● ABOUT THIS TASK
Without any pictures, the records below should be reproduced exactly.

[Stored records]

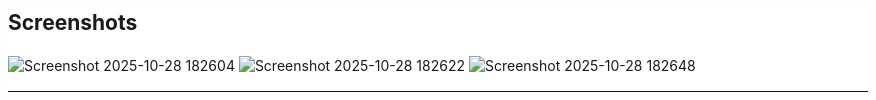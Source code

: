 
## Screenshots
<img width="3855" height="2160" alt="Screenshot 2025-10-28 182604" src="https://github.com/user-attachments/assets/a279fba3-cfec-48bb-8401-68006bcc1cf1" />
<img width="3839" height="2157" alt="Screenshot 2025-10-28 182622" src="https://github.com/user-attachments/assets/83d829bf-c237-457b-822b-fd59b939441d" />
<img width="3839" height="2157" alt="Screenshot 2025-10-28 182648" src="https://github.com/user-attachments/assets/53b22885-1b03-486c-911b-591d7c97cbb4" />

---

● ANSWER FOR THIS EXERCISE
Source code

: 
## Screenshots
<img width="3855" height="2160" alt="Screenshot 2025-10-28 182604" src="https://github.com/user-attachments/assets/a279fba3-cfec-48bb-8401-68006bcc1cf1" />
<img width="3839" height="2157" alt="Screenshot 2025-10-28 182622" src="https://github.com/user-attachments/assets/83d829bf-c237-457b-822b-fd59b939441d" />
<img width="3839" height="2157" alt="Screenshot 2025-10-28 182648" src="https://github.com/user-attachments/assets/53b22885-1b03-486c-911b-591d7c97cbb4" />

---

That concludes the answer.